His wide body of work can perhaps best be described as ‘lucid’. He is a poet who strives for honesty above all else in his writing. His work, however, is not what one may describe as ‘confessional’, as that would imply some search for forgiveness. What Williams searches for through his work, and achieves in a way that few poets have, is candour.

Taking his work in gestalt, one gets a terrific sense of the dual lives the poet is simultaneously living and reliving — the experienced writer living in London who has seen all manner of what the world has to offer, and the wide-eyed schoolboy learning everything he can about life and sketching the blueprints for human interaction.

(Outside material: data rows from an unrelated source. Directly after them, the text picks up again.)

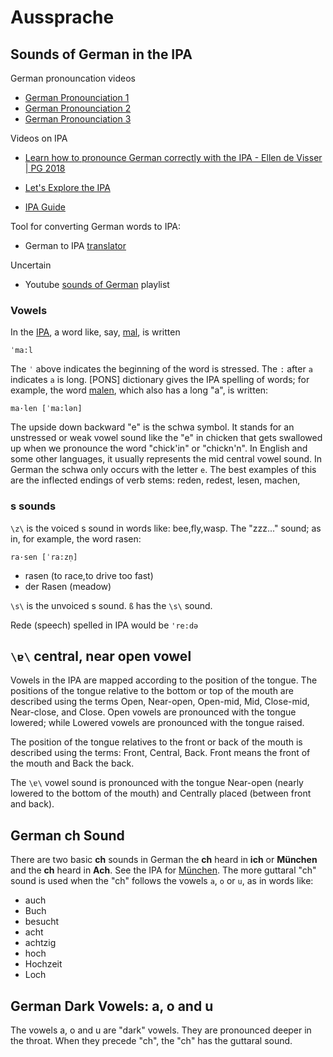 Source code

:# Aussprache

## Sounds of German in the IPA

German pronouncation videos

- [German Pronounciation 1](https://www.youtube.com/watch?v=mzrLZi6fipA)
- [German Pronounciation 2](https://www.youtube.com/watch?v=kEHfUKJ_yms)
- [German Pronounciation 3](https://www.youtube.com/watch?v=Pg2NMEONKxk)

Videos on IPA

- [Learn how to pronounce German correctly with the IPA - Ellen de Visser | PG 2018](https://www.youtube.com/watch?v=_MpH8U4cZc8&pp=ygUKR2VybWFuIElQQQ%3D%3D)
- [Let's Explore the IPA](https://www.youtube.com/watch?v=J-Y3xcuZwDg)


- [IPA Guide](https://blog.collinsdictionary.com/ipa-pronunciation-guide-german/)

Tool for converting German words to IPA:
- German to IPA [translator](https://unalengua.com/ipa?ttsLocale=de-DE&voiceId=Marlene&sl=de)

Uncertain
- Youtube [sounds of German](https://www.youtube.com/playlist?list=PLM9N2zvFTBQ-ZEbNEiOQh1mtYTQ9Ybk4a) playlist

### Vowels

In the [IPA](https://www.internationalphoneticalphabet.org/ipa-sounds/ipa-chart-with-sounds/), a word like, say, [mal](https://en.pons.com/translate/german-english/mal), is written

```
ˈma:l
```

The `ˈ` above indicates the beginning of the word is stressed.  The `:` after `a` indicates `a` is long. [PONS] dictionary gives
the IPA spelling of words; for example, the word [malen](https://en.pons.com/translate/german-english/malen), which also has a long "a", is written:

```
ma·len [ˈma:lən]
```

The upside down backward "e" is the schwa symbol. It stands for an unstressed or weak vowel sound like the "e" in chicken that gets swallowed
up when we pronounce the word "chick'in" or "chickn'n". In English and some other languages, it usually represents the mid central vowel sound.
In German the schwa only occurs with the letter `e`. The best examples of this are the inflected endings of verb stems: reden, redest, lesen, 
machen, 


###  s sounds

`\z\` is the voiced s sound in words like: bee,fly,wasp. The "zzz..." sound; as in, for example, the word rasen:

```
ra·sen [ˈra:zn̩]
```

- rasen (to race,to drive too fast)
- der Rasen (meadow)

`\s\` is the unvoiced s sound. `ß` has the `\s\` sound.

Rede (speech) spelled in IPA would be `'re:də`

## `\ɐ\` central, near open vowel

Vowels in the IPA are mapped according to the position of the tongue. The positions of the tongue relative to the bottom or top of the mouth are
described using the terms Open, Near-open, Open-mid, Mid, Close-mid, Near-close, and Close. Open vowels are pronounced with the tongue lowered;
while Lowered vowels are pronounced with the tongue raised.

The position of the tongue relatives to the front or back of the mouth is described using the terms: Front, Central, Back. Front means the front of the
mouth and Back the back.

The `\ɐ\` vowel sound is pronounced with the tongue Near-open (nearly lowered to the bottom of the mouth) and Centrally placed (between front and back).

## German ch Sound

There are two basic **ch** sounds in German the **ch** heard in **ich** or **München** and the **ch** heard in **Ach**. See the IPA for
[München](https://en.pons.com/translate/german-english/München). The more guttaral "ch" sound is used when the "ch" follows the vowels `a`, `o` or `u`,
as in words like:

- auch
- Buch
- besucht
- acht
- achtzig
- hoch
- Hochzeit
- Loch

## German Dark Vowels: a, o and u

The vowels a, o and u are "dark" vowels. They are pronounced deeper in the throat. When they precede "ch", the "ch" has the guttaral sound.


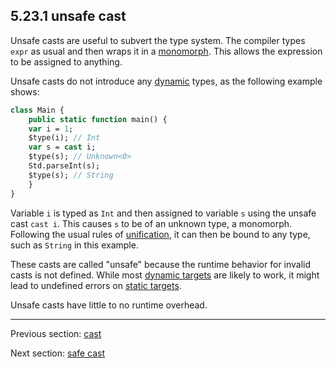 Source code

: ## 5.23.1 unsafe cast

Unsafe casts are useful to subvert the type system. The compiler types `expr` as usual and then wraps it in a [monomorph](types-monomorph.md). This allows the expression to be assigned to anything.

Unsafe casts do not introduce any [dynamic](types-dynamic.md) types, as the following example shows:

```haxe
class Main {
    public static function main() {
    var i = 1;
    $type(i); // Int
    var s = cast i;
    $type(s); // Unknown<0>
    Std.parseInt(s);
    $type(s); // String
    }
}
```

Variable `i` is typed as `Int` and then assigned to variable `s` using the unsafe cast `cast i`. This causes `s` to be of an unknown type, a monomorph. Following the usual rules of [unification](type-system-unification.md), it can then be bound to any type, such as `String` in this example.

These casts are called "unsafe" because the runtime behavior for invalid casts is not defined. While most [dynamic targets](dictionary.md#define-dynamic-target) are likely to work, it might lead to undefined errors on [static targets](dictionary.md#define-static-target).

Unsafe casts have little to no runtime overhead.

---

Previous section: [cast](expression-cast.md)

Next section: [safe cast](expression-cast-safe.md)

As has been the case with many of those who have interviewed Williams over the years, our conversation took place in his Islington house. Within a minute of his friendly welcome into his home, we were in his lounge discussing Philip Larkin and how one should correctly end a poem. Placing my recorder on his glass-topped coffee table, we began to discuss the business of writing.

What materials do you use to write with?

A pen, which never leaves the house; a beautiful Parker. After that I type it out, then handwrite it, and it goes back and forth from typing to writing until I’m happy with it. One thing I do sometimes is type out individual units, bits that stick together. Very often I find though that I don’t know what order things are in, so I have to find that out by getting a beginning and an end. Then, to find the middle bits, I make strips of paper with the text and move them around on a desk. I suppose that’s what people do with computers but I just do it on the desk. I write my articles like that as well.

I once saw a video of David Bowie writing his songs like that.

Well, he used cut-outs, but his idea was to make his songs lose sense, whereas mine is to make them gain sense. My method is to try to find out what I have to say.

Do you have a particular time of day that you like to write in?

I’ve started to use the evenings more, which is an interesting thing. But it’s all random really. I go out, write a bit, pop to the shops, go for a walk, write in between.

Have you ever found a particular country to be the ideal place to write?

Country? My God, no. I can’t even write outside Islington. This is it. This room. I can do it a bit in France, I suppose, but I can’t imagine anywhere else.

On the topic of drafting, how drastically do you find your poems change from their initial incarnation to the version we get on the shelves?

Very radically. There’s often nothing left at all. Some people say ‘I’ve done twelve drafts on this!’ as if you’re supposed to be impressed by that. Several hundred for me, always. And during this process, lots of little things get spun off that don’t get into it. I tend to sweep all those bits up and get another poem out of it. That’s how you often get several poems on a single topic, through off-cuts.

I noticed in Dear Room, there’s a villanelle called ‘No Chance of Sunday’. Was that originally intended as a fixed form poem?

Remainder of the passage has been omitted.